Dall’alto di un palo, issato sulla terra, cosa si può vedere? Si guarda giù e si può vedere qualcosa che sembra mare, forse. Potrebbe sembrare mare. È fango. È schifo. È pantano. Ci si deve liberare. Si deve cercare di tenere alta la testa, dopo aver trascorso troppo tempo a tenerla bassa.
Lassù piove. O forse pioverà. O forse si aspetta che piova. “Pali” è un testo (vincitore del Premio Ubu nel 2009) enigmatico, che si muove tra metafore e allegorie con molta facilità. L’autore, Spiro Scimone, è in scena insieme a Francesco Sframeli, regista, Salvatore Arena e Gianluca Cesale.
In un contesto pulito e limpido, simmetrico, molto pop, i quattro personaggi cercano la propria dimensione per riuscire ad andare avanti. Tutti possono salire sui pali, basta trovarne uno libero. Chiunque può affrancarsi dalla sua condizione di sudditanza, basta che abbia un’opportunità. In fondo siamo in cima ad una sorta di Golgota colorato.
Sulla scia del grande teatro dell’assurdo del Novecento (inevitabile sentire il richiamo alle strutture e alle dinamiche di dialogo di Beckett), “Pali” cerca di lanciare un messaggio di ineluttabilità. La condizione umana, disperata e vacua, non può, in fondo, essere colmata. Non può raggiungere un equilibrio se non nell’annullamento.

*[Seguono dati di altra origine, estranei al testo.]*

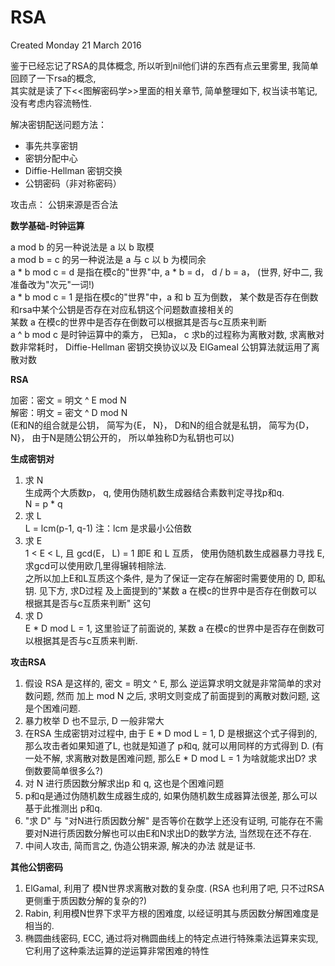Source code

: RSA
===
Created Monday 21 March 2016

鉴于已经忘记了RSA的具体概念, 所以听到nil他们讲的东西有点云里雾里, 我简单回顾了一下rsa的概念,  
其实就是读了下<<图解密码学>>里面的相关章节, 简单整理如下, 权当读书笔记, 没有考虑内容流畅性.  

解决密钥配送问题方法：

* 事先共享密钥
* 密钥分配中心
* Diffie-Hellman 密钥交换
* 公钥密码（非对称密码）

攻击点：
公钥来源是否合法

**数学基础-时钟运算**  

a mod b 的另一种说法是 a 以 b 取模  
a mod b = c 的另一种说法是 a 与 c 以 b 为模同余  
a * b mod c = d 是指在模c的"世界"中, a * b = d， d / b = a，  (世界, 好中二, 我准备改为"次元"一词!)  
a * b mod c = 1 是指在模c的"世界"中，a 和 b 互为倒数，   某个数是否存在倒数和rsa中某个公钥是否存在对应私钥这个问题数直接相关的  
某数 a 在模c的世界中是否存在倒数可以根据其是否与c互质来判断  
a ^ b mod c 是时钟运算中的乘方， 已知a， c 求b的过程称为离散对数, 求离散对数非常耗时， Diffie-Hellman 密钥交换协议以及   ElGameal 公钥算法就运用了离散对数  

**RSA**  

加密：密文 = 明文 ^ E mod N  
解密：明文 = 密文 ^ D mod N  
(E和N的组合就是公钥， 简写为{E， N}， D和N的组合就是私钥， 简写为{D， N}， 由于N是随公钥公开的， 所以单独称D为私钥也可以)  

**生成密钥对**  

1. 求 N  
生成两个大质数p， q,  使用伪随机数生成器结合素数判定寻找p和q.  
N = p * q  
2. 求 L  
L = lcm(p-1, q-1)  注：lcm 是求最小公倍数   
3. 求 E  
 1 < E < L, 且 gcd(E， L) = 1 即E 和 L 互质， 使用伪随机数生成器暴力寻找 E, 求gcd可以使用欧几里得辗转相除法.  
之所以加上E和L互质这个条件, 是为了保证一定存在解密时需要使用的 D, 即私钥. 见下方, 求D过程 及上面提到的"某数 a   在模c的世界中是否存在倒数可以根据其是否与c互质来判断" 这句  
4. 求 D  
 E * D mod L = 1, 这里验证了前面说的, 某数 a 在模c的世界中是否存在倒数可以根据其是否与c互质来判断.  

**攻击RSA**  

1. 假设 RSA 是这样的, 密文 = 明文 ^ E,  那么 逆运算求明文就是非常简单的求对数问题, 然而 加上 mod N 之后,   求明文则变成了前面提到的离散对数问题, 这是个困难问题.  
2. 暴力枚举 D 也不显示, D 一般非常大  
3. 在RSA 生成密钥对过程中, 由于 E * D mod L = 1, D 是根据这个式子得到的, 那么攻击者如果知道了L, 也就是知道了 p和q,   就可以用同样的方式得到 D. (有一处不解, 求离散对数是困难问题, 那么E * D mod L = 1 为啥就能求出D? 求倒数要简单很多么?)  
4. 对 N 进行质因数分解求出p 和 q, 这也是个困难问题  
5. p和q是通过伪随机数生成器生成的, 如果伪随机数生成器算法很差, 那么可以基于此推测出 p和q.  
6. "求 D" 与 "对N进行质因数分解" 是否等价在数学上还没有证明, 可能存在不需要对N进行质因数分解也可以由E和N求出D的数学方法,   当然现在还不存在.  
7. 中间人攻击, 简而言之, 伪造公钥来源, 解决的办法 就是证书.  


**其他公钥密码**  

1. ElGamal, 利用了 模N世界求离散对数的复杂度. (RSA 也利用了吧, 只不过RSA更侧重于质因数分解的复杂的?)  
2. Rabin, 利用模N世界下求平方根的困难度, 以经证明其与质因数分解困难度是相当的.  
3. 椭圆曲线密码, ECC, 通过将对椭圆曲线上的特定点进行特殊乘法运算来实现, 它利用了这种乘法运算的逆运算非常困难的特性  




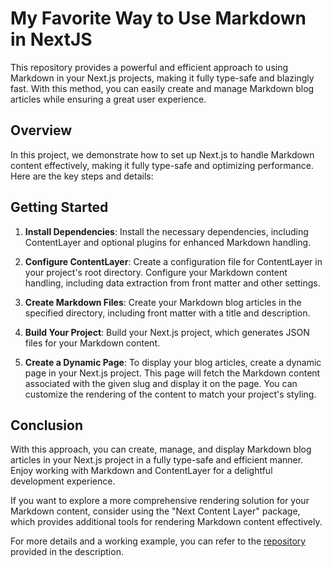 # My Favorite Way to Use Markdown in NextJS

This repository provides a powerful and efficient approach to using Markdown in your Next.js projects, making it fully type-safe and blazingly fast. With this method, you can easily create and manage Markdown blog articles while ensuring a great user experience.

## Overview

In this project, we demonstrate how to set up Next.js to handle Markdown content effectively, making it fully type-safe and optimizing performance. Here are the key steps and details:

## Getting Started

1. **Install Dependencies**: Install the necessary dependencies, including ContentLayer and optional plugins for enhanced Markdown handling.

2. **Configure ContentLayer**: Create a configuration file for ContentLayer in your project's root directory. Configure your Markdown content handling, including data extraction from front matter and other settings.

3. **Create Markdown Files**: Create your Markdown blog articles in the specified directory, including front matter with a title and description.

4. **Build Your Project**: Build your Next.js project, which generates JSON files for your Markdown content.

5. **Create a Dynamic Page**: To display your blog articles, create a dynamic page in your Next.js project. This page will fetch the Markdown content associated with the given slug and display it on the page. You can customize the rendering of the content to match your project's styling.

## Conclusion

With this approach, you can create, manage, and display Markdown blog articles in your Next.js project in a fully type-safe and efficient manner. Enjoy working with Markdown and ContentLayer for a delightful development experience.

If you want to explore a more comprehensive rendering solution for your Markdown content, consider using the "Next Content Layer" package, which provides additional tools for rendering Markdown content effectively.

For more details and a working example, you can refer to the [repository](https://github.com/shadcn-ui/taxonomy/tree/651f984e52edd65d40ccd55e299c1baeea3ff017) provided in the description.
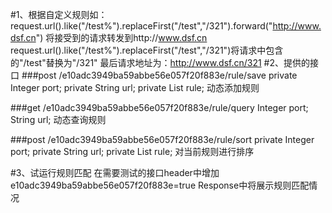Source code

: #1、根据自定义规则如：request.url().like("/test%").replaceFirst("/test","/321").forward("http://www.dsf.cn")
将接受到的请求转发到http://www.dsf.cn
request.url().like("/test%").replaceFirst("/test","/321")将请求中包含的"/test"替换为"/321"
最后请求地址为：http://www.dsf.cn/321
#2、提供的接口
###post /e10adc3949ba59abbe56e057f20f883e/rule/save
	private Integer port;
	private String url;
	private List<String> rule;
动态添加规则

###get /e10adc3949ba59abbe56e057f20f883e/rule/query
	Integer port;
	String url;
动态查询规则

###post /e10adc3949ba59abbe56e057f20f883e/rule/sort
	private Integer port;
	private String url;
	private List<String> rule;
对当前规则进行排序

#3、试运行规则匹配
在需要测试的接口header中增加
e10adc3949ba59abbe56e057f20f883e=true
Response中将展示规则匹配情况
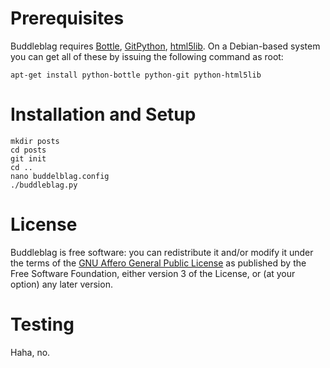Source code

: Prerequisites
=============

Buddleblag requires [Bottle][1], [GitPython][2], [html5lib][3]. On a
Debian-based system you can get all of these by issuing the following
command as root:

    apt-get install python-bottle python-git python-html5lib


Installation and Setup
======================

    mkdir posts
    cd posts
    git init
    cd ..
    nano buddelblag.config
    ./buddleblag.py


License
=======

Buddleblag is free software: you can redistribute it and/or modify it
under the terms of the [GNU Affero General Public License][4] as
published by the Free Software Foundation, either version 3 of the
License, or (at your option) any later version.


Testing
=======

Haha, no.


[1]: http://bottlepy.org/docs/dev/

[2]: http://gitorious.org/projects/git-python

[3]: http://code.google.com/p/html5lib/

[4]: http://www.gnu.org/licenses/agpl-3.0.html
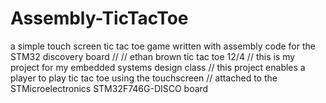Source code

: # Assembly-TicTacToe
a simple touch screen tic tac toe game written with assembly code for the STM32 discovery board
	//
					// ethan brown tic tac toe 12/4
					// this is my project for my embedded systems design class
					// this project enables a player to play tic tac toe using the touchscreen 
					// attached to the STMicroelectronics STM32F746G-DISCO board
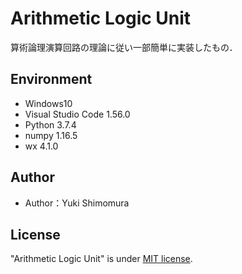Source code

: # Arithmetic Logic Unit

算術論理演算回路の理論に従い一部簡単に実装したもの．

## Environment

* Windows10
* Visual Studio Code 1.56.0
* Python 3.7.4
* numpy 1.16.5
* wx 4.1.0

## Author

* Author：Yuki Shimomura

## License

"Arithmetic Logic Unit" is under [MIT license](https://en.wikipedia.org/wiki/MIT_License).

Lo spettacolo funziona, ma non ha la potenza che vorrebbe. Resta incastrato in un virtuosismo linguistico e logico che non permette di vedere davvero ciò che sta dietro. Il presunto vuoto. O ciò che sta in basso, la presunta merda (mi permetto di usare il termine perché usato nel testo stesso).
I personaggi non riescono a diventare coro così come non riescono a diventare simboli, icone (cosa che invece i personaggi di Beckett non possono evitare). E l’ironia, voluta, non sfonda con forza, ma affiora facendo sorridere per il momento, non per il messaggio. Quello che si dice è poetico ed esistenziale: c’è la cattiveria, c’è la rassegnazione, ci sono il sadismo e l’illusione di essere i più furbi. Il messaggio finale è tuttavia slegato e senza una vera unitarietà di veduta e di intento.
Abbiamo visto il pieno, un pieno piacevole della sua drammatica ridicolezza. Ma potevamo vedere il vuoto e questo sì, ci avrebbe spaventati.